- _HOW TO COMPLETE THIS TASK_: Copy out every line of the data that has the word "from" somewhere in it.

[Plain-text document sources]
========

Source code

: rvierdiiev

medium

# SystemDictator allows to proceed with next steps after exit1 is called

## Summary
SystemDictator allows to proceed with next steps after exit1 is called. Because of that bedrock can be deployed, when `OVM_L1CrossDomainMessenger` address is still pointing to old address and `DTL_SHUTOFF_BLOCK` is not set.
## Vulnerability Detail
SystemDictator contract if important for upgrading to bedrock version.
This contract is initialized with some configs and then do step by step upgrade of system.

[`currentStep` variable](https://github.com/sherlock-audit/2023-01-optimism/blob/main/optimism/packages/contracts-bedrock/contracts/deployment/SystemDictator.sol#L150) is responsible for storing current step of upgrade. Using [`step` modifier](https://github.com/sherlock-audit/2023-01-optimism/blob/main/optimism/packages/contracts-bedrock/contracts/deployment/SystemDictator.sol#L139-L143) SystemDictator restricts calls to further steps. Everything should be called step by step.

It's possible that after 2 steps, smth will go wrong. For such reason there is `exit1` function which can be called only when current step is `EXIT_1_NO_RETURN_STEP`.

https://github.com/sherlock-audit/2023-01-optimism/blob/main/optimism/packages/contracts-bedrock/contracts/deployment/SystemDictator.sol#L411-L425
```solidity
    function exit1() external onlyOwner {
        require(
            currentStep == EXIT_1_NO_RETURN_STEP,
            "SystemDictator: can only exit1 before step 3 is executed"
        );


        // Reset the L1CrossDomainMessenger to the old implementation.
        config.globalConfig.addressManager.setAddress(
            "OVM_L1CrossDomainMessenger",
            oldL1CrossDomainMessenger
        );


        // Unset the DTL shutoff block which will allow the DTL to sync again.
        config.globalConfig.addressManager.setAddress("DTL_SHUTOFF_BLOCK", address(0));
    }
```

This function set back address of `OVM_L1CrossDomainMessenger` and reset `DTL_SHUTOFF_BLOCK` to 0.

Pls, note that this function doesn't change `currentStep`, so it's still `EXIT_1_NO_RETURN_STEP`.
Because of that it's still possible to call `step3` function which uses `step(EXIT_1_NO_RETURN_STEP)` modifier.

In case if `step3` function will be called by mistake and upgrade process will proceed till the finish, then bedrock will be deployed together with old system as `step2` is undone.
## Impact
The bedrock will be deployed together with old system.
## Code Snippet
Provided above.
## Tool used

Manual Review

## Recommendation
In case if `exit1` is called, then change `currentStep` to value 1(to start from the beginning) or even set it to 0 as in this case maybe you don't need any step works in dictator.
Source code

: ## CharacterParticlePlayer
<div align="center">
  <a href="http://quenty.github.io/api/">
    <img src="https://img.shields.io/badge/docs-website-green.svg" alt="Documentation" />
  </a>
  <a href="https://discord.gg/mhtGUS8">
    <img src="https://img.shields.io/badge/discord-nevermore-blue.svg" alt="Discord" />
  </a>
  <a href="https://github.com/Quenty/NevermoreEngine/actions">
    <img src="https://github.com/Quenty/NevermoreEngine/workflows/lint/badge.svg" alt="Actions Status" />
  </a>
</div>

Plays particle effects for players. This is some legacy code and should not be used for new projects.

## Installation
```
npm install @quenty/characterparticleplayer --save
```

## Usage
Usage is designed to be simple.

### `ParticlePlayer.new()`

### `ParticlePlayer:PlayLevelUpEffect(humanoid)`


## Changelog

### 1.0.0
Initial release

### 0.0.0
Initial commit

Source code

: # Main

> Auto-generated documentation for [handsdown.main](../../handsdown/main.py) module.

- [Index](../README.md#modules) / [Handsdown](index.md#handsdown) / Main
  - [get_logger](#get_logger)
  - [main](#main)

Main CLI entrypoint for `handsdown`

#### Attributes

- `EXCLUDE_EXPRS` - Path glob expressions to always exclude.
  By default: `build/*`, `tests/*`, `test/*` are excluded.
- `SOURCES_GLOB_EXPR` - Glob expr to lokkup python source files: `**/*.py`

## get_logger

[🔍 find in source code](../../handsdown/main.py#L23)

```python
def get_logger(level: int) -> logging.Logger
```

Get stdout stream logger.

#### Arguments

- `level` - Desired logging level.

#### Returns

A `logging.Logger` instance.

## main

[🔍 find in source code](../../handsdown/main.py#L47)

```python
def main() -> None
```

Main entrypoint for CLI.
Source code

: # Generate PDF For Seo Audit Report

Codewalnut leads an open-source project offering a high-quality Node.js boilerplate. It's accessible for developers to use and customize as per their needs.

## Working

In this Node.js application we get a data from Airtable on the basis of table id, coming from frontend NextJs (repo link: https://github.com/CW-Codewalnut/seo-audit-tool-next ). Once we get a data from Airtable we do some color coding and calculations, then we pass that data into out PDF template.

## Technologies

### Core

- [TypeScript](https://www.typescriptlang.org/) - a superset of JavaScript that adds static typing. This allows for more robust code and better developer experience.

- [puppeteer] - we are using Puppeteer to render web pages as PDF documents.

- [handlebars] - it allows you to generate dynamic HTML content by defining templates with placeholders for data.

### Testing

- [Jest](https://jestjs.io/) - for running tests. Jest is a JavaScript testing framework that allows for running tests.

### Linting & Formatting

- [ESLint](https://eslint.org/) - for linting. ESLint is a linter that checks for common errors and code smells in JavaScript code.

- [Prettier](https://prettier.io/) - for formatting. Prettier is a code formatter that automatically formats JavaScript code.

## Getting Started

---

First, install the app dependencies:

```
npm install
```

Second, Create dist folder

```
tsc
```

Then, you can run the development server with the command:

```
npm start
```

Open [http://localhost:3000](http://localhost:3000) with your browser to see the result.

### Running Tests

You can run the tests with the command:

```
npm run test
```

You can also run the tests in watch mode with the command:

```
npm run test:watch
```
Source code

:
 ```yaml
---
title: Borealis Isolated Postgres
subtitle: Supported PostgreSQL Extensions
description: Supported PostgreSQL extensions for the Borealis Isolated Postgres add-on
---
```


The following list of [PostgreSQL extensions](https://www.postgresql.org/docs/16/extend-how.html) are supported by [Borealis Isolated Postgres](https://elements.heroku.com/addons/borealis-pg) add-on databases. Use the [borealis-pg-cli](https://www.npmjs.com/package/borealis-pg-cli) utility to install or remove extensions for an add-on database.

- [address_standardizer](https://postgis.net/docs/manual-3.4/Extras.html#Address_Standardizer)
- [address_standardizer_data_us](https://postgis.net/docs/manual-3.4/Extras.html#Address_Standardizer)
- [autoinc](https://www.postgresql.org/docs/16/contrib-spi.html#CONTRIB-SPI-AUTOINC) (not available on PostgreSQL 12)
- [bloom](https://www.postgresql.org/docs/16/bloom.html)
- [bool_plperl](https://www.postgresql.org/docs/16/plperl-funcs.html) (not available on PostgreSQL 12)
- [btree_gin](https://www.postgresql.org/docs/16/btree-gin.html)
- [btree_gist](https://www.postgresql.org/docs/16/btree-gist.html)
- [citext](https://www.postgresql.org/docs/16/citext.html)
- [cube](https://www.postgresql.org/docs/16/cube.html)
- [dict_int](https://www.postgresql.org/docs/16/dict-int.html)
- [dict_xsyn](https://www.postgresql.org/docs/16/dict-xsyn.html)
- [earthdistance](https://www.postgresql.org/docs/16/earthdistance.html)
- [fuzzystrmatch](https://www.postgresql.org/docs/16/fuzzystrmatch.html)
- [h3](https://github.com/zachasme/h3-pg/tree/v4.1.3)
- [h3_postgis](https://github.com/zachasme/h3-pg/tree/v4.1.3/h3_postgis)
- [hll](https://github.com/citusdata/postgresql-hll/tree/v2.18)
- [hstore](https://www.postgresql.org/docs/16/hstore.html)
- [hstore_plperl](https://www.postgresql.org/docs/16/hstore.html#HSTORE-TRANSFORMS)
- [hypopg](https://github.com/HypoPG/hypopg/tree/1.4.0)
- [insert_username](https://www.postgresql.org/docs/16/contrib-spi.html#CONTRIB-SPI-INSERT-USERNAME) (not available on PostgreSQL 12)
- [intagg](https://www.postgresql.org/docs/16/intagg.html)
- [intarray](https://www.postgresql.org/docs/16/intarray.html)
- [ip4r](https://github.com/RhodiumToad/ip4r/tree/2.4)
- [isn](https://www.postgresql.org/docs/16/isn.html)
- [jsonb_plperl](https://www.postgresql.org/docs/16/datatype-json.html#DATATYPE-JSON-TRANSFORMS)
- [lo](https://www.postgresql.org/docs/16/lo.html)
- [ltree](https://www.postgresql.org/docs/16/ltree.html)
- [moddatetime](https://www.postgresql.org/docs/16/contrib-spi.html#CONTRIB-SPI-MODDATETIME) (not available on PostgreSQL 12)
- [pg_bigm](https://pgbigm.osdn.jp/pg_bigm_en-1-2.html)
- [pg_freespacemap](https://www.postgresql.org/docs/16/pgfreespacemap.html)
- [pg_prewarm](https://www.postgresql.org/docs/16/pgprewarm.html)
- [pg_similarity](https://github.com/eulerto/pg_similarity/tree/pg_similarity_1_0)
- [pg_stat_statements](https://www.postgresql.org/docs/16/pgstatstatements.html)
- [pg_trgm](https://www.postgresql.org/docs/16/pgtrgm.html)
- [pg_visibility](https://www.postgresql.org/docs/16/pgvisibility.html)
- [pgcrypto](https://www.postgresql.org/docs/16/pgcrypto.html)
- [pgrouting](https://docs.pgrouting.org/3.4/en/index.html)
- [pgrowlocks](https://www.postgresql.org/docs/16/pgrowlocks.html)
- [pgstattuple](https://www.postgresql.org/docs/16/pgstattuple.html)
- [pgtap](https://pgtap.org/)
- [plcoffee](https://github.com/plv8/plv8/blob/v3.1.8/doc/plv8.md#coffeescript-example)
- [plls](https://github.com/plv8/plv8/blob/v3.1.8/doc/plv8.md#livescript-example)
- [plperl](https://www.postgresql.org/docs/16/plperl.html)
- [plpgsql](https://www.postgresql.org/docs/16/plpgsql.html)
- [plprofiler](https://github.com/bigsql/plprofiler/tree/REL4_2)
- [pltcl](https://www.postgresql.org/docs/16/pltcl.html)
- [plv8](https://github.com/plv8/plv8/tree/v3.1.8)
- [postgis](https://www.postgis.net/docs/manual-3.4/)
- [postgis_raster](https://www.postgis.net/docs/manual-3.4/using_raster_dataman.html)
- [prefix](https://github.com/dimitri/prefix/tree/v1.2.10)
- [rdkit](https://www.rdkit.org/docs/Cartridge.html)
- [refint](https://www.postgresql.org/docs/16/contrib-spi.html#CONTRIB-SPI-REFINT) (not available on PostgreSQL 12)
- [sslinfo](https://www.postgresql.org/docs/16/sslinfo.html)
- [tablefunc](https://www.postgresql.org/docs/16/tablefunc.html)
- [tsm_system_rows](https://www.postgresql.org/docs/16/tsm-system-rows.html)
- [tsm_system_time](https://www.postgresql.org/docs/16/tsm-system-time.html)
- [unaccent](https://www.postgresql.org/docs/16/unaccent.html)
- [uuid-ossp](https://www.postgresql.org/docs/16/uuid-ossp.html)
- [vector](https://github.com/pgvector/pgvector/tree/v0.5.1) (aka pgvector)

========

- _SOLUTION BELOW_:
In case if `exit1` is called, then change `currentStep` to value 1(to start from the beginning) or even set it to 0 as in this case maybe you don't need any step works in dictator.
In this Node.js application we get a data from Airtable on the basis of table id, coming from frontend NextJs (repo link: https://github.com/CW-Codewalnut/seo-audit-tool-next ). Once we get a data from Airtable we do some color coding and calculations, then we pass that data into out PDF template.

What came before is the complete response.